_Exercise requirements_:
Stop after the line that contains "B è un creatore di oggetti A."; until then, restate each line of the entries word for word from the very first.

_Data section_:
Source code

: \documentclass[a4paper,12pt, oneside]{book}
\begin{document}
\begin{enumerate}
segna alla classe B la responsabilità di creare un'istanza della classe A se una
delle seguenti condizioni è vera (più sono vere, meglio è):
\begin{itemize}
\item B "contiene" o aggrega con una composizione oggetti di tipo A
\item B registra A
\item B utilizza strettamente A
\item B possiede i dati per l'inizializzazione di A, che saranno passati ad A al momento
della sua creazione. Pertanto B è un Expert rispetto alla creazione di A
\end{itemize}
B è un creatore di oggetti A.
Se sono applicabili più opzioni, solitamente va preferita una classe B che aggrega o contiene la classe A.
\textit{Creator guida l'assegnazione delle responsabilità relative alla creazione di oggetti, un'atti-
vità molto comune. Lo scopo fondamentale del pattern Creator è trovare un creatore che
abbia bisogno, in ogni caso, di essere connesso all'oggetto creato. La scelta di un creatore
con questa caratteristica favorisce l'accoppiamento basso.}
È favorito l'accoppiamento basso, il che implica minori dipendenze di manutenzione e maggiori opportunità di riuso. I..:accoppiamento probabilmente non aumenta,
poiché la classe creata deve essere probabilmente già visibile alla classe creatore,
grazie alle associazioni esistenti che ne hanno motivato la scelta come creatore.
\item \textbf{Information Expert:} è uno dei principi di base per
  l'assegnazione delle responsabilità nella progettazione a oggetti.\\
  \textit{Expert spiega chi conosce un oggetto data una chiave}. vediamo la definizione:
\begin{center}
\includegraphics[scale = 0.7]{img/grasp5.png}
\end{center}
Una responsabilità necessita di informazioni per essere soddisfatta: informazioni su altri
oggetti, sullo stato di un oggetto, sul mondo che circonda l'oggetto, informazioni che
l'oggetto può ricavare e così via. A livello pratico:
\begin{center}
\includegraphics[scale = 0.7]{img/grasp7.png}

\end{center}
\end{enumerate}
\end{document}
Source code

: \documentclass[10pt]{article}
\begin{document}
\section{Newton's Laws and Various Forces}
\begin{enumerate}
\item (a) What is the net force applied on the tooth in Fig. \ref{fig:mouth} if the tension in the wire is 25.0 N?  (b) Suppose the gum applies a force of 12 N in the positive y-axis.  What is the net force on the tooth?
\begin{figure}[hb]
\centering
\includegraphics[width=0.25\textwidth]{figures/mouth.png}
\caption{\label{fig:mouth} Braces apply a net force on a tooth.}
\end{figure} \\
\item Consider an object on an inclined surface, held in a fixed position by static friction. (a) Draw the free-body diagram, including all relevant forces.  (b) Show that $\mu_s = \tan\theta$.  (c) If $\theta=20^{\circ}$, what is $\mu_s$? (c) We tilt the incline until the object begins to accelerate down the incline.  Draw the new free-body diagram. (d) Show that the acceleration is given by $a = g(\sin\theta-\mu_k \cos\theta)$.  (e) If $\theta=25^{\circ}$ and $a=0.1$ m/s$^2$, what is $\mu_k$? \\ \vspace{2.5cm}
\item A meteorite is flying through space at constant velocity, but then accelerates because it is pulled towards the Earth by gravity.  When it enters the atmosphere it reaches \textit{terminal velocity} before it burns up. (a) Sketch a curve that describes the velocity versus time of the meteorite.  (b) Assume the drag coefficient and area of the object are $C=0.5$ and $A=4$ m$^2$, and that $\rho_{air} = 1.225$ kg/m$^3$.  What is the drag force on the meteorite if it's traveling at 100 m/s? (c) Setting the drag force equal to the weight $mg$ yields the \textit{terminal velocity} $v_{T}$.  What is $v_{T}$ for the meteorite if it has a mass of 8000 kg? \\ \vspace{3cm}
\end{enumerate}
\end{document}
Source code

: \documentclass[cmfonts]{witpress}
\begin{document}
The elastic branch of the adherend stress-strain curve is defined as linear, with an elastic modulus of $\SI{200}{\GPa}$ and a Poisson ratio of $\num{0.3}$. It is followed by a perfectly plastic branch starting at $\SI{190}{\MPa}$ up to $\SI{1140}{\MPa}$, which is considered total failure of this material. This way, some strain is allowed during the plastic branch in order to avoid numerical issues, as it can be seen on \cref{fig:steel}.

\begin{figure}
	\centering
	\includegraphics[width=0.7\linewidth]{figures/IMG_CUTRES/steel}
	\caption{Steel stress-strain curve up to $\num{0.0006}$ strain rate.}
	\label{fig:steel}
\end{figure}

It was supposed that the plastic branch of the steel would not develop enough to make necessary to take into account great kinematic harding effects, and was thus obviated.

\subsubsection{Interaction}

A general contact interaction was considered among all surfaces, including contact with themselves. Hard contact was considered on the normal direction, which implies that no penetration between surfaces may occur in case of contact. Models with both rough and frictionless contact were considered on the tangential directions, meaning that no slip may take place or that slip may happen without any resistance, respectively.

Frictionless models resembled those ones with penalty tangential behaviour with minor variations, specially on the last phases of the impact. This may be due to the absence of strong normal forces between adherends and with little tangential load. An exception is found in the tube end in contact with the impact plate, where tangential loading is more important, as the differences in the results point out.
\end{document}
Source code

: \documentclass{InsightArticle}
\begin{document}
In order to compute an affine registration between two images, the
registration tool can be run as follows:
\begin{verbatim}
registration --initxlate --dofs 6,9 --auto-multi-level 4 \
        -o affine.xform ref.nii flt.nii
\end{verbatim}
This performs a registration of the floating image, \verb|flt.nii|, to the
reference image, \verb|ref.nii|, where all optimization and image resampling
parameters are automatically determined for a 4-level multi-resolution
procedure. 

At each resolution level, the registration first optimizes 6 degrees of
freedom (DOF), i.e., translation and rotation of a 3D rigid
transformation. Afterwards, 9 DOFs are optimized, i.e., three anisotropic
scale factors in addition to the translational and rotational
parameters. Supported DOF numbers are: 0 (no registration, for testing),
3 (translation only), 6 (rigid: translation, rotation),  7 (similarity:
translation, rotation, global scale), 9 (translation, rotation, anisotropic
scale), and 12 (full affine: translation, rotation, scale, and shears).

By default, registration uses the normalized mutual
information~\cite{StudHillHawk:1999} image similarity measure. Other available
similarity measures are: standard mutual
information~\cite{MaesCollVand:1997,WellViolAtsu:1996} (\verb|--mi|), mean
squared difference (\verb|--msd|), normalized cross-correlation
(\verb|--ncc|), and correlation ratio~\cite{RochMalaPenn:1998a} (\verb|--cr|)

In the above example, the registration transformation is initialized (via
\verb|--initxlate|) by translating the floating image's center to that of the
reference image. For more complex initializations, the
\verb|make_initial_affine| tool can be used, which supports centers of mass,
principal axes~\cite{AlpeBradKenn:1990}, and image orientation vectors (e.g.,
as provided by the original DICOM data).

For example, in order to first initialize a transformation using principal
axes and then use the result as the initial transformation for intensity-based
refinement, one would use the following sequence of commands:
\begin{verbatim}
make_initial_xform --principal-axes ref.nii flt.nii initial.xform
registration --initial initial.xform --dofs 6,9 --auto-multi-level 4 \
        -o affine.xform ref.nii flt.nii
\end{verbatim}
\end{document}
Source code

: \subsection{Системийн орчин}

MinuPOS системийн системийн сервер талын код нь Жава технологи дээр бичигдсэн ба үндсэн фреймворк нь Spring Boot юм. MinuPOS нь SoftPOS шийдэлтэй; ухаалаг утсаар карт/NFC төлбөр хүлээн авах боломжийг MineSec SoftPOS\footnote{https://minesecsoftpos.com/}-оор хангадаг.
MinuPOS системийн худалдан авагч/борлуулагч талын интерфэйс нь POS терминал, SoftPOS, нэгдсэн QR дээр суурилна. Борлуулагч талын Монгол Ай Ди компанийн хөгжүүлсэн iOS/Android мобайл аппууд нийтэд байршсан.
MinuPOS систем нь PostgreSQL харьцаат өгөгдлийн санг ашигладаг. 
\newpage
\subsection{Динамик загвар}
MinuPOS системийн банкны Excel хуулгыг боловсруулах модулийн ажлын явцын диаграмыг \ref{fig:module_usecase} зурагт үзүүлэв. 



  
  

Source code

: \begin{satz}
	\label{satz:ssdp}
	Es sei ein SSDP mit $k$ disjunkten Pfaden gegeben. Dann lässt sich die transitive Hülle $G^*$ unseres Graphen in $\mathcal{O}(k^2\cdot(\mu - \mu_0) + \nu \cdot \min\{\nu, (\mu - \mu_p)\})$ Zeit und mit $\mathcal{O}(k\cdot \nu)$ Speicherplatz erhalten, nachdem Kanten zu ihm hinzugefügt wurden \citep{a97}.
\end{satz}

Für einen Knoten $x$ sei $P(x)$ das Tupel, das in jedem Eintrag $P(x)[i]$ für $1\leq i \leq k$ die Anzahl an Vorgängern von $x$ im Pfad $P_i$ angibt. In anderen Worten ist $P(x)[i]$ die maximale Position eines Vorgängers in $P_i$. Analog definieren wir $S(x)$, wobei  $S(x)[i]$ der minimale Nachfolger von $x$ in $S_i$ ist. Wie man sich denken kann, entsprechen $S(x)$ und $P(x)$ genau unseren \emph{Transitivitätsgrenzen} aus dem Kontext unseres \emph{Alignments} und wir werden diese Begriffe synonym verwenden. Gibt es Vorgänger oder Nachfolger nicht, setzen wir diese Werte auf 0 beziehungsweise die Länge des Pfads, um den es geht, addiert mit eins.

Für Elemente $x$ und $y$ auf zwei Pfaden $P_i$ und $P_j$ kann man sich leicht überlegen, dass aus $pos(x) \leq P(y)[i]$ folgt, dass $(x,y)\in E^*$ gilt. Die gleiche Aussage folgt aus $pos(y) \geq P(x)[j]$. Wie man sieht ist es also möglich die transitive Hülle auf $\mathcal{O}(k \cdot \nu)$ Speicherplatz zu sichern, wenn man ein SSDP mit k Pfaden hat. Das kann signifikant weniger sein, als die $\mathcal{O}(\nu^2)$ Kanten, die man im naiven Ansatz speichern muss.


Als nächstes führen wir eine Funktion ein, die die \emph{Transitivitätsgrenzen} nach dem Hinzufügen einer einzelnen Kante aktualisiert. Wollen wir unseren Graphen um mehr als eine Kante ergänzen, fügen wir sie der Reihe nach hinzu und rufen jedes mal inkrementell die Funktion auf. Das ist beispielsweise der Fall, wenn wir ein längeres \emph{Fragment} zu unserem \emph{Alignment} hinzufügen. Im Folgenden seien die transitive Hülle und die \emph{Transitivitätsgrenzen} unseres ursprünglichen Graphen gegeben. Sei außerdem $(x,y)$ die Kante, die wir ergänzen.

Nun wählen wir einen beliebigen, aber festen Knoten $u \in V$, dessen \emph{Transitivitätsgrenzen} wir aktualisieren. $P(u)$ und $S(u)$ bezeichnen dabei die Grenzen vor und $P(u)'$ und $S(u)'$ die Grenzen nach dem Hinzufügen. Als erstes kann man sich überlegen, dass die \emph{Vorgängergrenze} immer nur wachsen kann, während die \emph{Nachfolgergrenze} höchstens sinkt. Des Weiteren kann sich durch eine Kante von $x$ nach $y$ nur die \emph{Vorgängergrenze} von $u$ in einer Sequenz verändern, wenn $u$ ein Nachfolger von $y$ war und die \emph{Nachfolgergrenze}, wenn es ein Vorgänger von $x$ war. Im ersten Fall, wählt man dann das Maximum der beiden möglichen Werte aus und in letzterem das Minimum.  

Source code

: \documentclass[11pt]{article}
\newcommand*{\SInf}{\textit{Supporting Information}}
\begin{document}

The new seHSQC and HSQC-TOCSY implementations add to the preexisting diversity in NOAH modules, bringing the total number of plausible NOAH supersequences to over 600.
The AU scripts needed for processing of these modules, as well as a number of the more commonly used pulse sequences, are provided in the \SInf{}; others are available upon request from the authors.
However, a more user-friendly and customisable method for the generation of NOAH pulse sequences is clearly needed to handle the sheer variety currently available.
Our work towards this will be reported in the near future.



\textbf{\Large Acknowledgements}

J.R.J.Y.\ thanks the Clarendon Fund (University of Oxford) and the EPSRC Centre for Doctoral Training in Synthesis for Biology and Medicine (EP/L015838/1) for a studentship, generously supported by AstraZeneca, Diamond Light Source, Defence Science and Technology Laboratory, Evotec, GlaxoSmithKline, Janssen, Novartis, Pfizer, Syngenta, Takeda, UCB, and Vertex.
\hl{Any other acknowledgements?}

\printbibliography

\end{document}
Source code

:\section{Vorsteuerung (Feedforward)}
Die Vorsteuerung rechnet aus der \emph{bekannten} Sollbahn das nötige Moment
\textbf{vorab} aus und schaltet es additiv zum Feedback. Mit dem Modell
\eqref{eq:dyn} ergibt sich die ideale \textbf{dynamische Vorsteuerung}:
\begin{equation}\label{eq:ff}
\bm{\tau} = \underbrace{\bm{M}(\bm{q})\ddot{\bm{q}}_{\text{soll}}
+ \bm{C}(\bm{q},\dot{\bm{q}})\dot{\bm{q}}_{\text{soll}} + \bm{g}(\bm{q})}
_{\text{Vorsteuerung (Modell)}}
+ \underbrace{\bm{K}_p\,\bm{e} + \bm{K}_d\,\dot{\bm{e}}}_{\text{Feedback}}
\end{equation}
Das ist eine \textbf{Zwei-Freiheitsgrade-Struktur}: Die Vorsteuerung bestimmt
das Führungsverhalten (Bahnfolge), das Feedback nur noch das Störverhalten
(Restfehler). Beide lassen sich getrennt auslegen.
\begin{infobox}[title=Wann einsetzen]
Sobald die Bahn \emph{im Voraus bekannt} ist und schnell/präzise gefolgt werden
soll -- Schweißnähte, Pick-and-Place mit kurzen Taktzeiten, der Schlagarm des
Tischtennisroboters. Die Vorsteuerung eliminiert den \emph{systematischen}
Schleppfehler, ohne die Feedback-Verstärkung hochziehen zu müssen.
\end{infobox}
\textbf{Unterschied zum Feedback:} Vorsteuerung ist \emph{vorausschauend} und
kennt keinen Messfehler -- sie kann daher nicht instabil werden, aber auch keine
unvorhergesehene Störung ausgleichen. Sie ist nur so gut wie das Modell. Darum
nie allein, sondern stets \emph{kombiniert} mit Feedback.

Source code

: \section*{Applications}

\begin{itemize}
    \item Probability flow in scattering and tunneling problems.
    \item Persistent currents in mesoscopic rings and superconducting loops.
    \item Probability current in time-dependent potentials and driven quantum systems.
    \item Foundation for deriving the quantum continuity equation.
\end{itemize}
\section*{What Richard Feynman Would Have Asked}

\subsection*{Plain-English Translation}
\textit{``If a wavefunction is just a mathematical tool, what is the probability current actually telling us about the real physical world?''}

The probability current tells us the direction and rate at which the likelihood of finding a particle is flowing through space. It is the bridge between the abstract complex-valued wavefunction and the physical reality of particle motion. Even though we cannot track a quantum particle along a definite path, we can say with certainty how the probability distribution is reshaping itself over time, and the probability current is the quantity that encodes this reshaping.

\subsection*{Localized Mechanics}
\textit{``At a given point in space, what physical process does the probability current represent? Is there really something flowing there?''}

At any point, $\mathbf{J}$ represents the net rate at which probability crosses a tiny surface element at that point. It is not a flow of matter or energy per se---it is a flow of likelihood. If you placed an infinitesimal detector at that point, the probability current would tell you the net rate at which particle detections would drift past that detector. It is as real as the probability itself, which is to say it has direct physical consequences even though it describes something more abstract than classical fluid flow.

_Written answer_:
Source code

: \documentclass[a4paper,12pt, oneside]{book}
\begin{document}
\begin{enumerate}
segna alla classe B la responsabilità di creare un'istanza della classe A se una
delle seguenti condizioni è vera (più sono vere, meglio è):
\begin{itemize}
\item B "contiene" o aggrega con una composizione oggetti di tipo A
\item B registra A
\item B utilizza strettamente A
\item B possiede i dati per l'inizializzazione di A, che saranno passati ad A al momento
della sua creazione. Pertanto B è un Expert rispetto alla creazione di A
\end{itemize}
B è un creatore di oggetti A.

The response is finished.